Friday, February 28, 2020

The Last Summer of Ada Bloom by Martine Murray

Sometimes I get a little too grabby with ARCs, asking myself only after the fact, "Wait, am I really sure I'm going to like this?" I was so charmed by the cover of THE LAST SUMMER OF ADA BLOOM that I neglected to ask myself that crucial question, and when I realized it was a domestic drama, my concerns deepened.

Martine Murray is an author you will enjoy if you like Lianne Moriarty. Like Moriarty, Murray's characters are all unlikable and filled with human flaws. There are no easy answers, and they all treat each other pretty badly, even when they're attempting to love one another. I guess that's a pretty good but jaded reflection of real life.

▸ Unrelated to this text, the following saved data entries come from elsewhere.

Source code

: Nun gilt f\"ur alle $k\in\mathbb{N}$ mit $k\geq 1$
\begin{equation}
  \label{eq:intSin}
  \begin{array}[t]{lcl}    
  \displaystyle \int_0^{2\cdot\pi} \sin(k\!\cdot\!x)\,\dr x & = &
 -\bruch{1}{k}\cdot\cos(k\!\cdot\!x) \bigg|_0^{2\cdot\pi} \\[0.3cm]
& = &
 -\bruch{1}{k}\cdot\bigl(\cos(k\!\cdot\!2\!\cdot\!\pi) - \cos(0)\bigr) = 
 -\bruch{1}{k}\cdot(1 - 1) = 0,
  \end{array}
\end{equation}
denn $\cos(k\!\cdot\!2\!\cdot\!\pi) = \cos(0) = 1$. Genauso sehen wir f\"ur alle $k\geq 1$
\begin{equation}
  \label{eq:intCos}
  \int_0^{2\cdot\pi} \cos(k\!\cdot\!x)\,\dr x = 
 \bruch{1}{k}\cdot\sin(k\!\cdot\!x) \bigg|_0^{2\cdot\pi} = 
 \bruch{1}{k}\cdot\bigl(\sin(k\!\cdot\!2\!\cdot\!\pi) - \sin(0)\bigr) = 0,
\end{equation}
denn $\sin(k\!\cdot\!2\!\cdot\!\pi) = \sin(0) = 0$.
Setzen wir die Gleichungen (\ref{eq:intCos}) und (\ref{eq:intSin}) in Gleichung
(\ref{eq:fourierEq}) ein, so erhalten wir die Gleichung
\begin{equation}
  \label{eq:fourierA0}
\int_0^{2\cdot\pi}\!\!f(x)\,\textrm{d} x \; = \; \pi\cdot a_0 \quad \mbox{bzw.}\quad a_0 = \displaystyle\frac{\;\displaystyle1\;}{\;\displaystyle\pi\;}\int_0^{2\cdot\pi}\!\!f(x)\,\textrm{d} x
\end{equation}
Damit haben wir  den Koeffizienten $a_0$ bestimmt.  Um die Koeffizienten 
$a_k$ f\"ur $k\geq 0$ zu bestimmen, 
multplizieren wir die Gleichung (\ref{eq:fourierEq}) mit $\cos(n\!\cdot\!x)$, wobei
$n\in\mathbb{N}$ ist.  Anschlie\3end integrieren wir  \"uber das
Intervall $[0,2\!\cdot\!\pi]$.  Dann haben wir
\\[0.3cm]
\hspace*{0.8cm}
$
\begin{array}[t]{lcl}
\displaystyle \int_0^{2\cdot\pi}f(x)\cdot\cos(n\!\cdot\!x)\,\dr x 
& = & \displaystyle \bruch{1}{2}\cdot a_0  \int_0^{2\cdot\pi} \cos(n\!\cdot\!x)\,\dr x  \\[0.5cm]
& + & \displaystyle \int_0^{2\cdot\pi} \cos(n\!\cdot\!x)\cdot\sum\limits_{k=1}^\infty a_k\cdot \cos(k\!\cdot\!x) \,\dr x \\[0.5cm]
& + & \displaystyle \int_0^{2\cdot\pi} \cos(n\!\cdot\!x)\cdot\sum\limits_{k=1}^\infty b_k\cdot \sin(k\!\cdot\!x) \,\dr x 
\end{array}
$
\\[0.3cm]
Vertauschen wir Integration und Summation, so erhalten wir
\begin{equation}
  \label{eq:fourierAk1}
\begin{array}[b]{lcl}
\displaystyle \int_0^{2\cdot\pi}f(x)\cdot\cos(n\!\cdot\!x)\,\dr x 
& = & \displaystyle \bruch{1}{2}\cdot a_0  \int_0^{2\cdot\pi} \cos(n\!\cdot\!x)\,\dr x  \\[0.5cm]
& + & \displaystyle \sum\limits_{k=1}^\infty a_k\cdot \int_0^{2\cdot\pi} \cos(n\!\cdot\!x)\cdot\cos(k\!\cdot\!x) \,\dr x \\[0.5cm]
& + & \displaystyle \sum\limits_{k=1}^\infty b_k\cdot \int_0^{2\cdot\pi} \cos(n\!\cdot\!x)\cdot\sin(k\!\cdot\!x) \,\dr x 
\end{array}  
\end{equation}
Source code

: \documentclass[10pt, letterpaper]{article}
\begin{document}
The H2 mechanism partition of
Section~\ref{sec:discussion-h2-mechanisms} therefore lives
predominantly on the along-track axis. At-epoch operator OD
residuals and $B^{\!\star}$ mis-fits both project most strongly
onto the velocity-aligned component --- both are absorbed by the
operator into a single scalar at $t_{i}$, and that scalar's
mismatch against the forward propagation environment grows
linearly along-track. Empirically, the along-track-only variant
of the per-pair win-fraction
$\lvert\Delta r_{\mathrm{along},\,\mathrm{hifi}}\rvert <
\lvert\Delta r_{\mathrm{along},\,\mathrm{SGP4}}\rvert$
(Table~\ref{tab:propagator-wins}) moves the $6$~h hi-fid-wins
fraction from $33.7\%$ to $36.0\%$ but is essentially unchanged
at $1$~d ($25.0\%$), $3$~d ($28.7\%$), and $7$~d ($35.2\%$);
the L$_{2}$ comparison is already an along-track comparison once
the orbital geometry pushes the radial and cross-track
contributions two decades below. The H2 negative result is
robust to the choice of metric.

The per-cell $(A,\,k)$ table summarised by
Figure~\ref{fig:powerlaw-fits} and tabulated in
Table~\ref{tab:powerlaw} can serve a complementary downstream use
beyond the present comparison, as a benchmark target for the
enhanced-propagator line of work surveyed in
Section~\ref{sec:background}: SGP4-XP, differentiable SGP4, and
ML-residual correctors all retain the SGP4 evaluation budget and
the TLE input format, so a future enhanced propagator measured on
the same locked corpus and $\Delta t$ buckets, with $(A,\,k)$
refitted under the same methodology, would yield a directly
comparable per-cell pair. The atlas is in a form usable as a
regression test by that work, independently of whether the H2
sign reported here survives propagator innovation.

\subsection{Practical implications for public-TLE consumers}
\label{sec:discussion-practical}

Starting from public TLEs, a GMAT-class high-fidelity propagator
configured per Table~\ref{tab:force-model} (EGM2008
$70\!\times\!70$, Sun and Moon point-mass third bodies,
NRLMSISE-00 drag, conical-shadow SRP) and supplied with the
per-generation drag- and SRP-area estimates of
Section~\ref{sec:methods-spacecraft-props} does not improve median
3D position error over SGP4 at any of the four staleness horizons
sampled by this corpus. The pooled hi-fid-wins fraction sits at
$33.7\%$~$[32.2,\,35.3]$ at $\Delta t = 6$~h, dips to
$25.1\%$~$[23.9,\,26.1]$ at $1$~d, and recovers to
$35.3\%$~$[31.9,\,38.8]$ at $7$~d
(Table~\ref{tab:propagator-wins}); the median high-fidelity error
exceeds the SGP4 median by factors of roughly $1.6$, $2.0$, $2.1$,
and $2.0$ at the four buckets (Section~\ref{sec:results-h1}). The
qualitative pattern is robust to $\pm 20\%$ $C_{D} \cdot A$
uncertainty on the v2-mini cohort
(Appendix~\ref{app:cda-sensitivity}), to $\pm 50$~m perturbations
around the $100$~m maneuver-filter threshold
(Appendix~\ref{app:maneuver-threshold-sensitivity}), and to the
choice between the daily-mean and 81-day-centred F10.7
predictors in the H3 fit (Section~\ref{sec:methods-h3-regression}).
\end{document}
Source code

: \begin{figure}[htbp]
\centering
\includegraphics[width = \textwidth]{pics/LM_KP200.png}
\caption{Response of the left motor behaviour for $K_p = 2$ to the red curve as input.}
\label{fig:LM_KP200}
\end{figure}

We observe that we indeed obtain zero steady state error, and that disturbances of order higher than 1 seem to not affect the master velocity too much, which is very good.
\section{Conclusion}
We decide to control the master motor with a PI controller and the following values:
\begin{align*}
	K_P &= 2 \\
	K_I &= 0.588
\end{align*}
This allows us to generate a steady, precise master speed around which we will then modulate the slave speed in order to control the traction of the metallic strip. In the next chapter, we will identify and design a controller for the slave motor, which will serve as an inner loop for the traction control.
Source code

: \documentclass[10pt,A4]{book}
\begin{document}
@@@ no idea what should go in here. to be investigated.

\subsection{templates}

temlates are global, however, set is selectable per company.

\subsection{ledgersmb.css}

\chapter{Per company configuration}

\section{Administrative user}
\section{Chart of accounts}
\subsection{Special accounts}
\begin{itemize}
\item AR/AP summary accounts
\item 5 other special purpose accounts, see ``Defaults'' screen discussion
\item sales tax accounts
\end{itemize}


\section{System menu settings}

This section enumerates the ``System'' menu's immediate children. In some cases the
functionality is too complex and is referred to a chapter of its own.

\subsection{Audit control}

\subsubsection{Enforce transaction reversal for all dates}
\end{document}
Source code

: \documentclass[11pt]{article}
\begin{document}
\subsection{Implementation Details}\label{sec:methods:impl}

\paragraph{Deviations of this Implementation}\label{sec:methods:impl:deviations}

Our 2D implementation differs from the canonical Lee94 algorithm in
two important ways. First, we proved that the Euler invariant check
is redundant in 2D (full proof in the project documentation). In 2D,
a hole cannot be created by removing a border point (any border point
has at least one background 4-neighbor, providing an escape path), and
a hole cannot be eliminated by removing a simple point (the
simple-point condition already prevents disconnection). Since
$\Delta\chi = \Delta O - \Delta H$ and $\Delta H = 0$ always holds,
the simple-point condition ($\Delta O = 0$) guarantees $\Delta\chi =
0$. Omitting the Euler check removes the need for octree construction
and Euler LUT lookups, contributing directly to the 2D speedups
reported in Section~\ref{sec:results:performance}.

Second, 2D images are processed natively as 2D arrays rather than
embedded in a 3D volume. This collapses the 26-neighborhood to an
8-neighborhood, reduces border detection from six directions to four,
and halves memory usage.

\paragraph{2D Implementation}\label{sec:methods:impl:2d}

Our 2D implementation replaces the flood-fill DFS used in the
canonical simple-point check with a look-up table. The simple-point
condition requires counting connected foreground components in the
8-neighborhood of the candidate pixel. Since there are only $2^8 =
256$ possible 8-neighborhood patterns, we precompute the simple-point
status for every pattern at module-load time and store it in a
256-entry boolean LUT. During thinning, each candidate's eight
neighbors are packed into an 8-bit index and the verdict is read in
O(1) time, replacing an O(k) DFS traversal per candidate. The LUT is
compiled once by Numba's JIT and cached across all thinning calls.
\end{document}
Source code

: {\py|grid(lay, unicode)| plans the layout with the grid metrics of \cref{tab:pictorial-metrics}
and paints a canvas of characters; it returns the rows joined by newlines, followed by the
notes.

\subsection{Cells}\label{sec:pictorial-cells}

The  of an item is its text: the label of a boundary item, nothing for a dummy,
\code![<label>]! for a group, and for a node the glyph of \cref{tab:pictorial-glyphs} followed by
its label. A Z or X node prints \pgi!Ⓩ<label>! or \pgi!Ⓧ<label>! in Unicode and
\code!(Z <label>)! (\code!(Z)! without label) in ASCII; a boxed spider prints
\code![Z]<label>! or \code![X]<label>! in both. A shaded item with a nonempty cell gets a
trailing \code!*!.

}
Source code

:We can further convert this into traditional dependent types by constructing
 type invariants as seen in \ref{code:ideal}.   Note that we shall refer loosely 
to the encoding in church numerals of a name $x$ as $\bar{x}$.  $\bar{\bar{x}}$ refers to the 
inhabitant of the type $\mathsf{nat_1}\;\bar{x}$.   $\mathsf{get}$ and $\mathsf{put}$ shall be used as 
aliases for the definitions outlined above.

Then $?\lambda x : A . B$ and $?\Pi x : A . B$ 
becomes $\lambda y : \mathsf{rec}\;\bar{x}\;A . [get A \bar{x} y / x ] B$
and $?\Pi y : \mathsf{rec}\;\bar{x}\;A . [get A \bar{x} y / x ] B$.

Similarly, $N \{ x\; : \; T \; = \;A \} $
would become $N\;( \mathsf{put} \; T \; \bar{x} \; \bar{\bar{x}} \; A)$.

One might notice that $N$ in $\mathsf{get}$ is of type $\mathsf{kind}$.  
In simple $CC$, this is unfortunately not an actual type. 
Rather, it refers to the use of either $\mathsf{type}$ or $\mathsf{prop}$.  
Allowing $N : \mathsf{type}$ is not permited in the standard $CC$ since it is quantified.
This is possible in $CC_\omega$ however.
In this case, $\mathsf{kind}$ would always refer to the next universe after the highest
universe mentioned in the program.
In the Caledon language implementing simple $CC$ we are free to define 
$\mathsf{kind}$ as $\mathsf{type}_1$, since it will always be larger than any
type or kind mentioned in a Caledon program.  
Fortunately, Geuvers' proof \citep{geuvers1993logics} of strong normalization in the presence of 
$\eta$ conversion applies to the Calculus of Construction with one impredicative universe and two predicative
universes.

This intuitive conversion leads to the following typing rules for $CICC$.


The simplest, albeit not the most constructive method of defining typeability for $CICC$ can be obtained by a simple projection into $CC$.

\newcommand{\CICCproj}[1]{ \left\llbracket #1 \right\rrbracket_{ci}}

We're cruelest to the ones who love us most, knowing that we'll always be forgiven-- until the moment we aren't.

The cast of characters in this book is the Bloom family. Ada is the youngest, a dreamy, bratty child who wants to feel superior to her older siblings, trying to act more grown up and resisting when they make her feel like the child that she is. Ben is the middle child, the sports jock, and also a bit of a wastrel. He's his mother's favorite without having to lift a finger and his father lets him get away with murder because he's good at cricket. Tilly is the oldest child in the family; her sister adores her, but her mother despises her and everything she represents. No matter what she does, or how she succeeds, her mother is ready with an unkind word. Tilly is starting to come into her first blush of love with the town bad boy, but her carefree party life is complicated by a family tragedy. Mike is the good old boy with secrets of his own-- there are two, and one influences the other, and end up serving as his ball and chain. And Martha, his wife, is a needy, insecure woman who makes no secret of playing favorites with her children and is almost neurotic with her ravenous appetite for attention and control.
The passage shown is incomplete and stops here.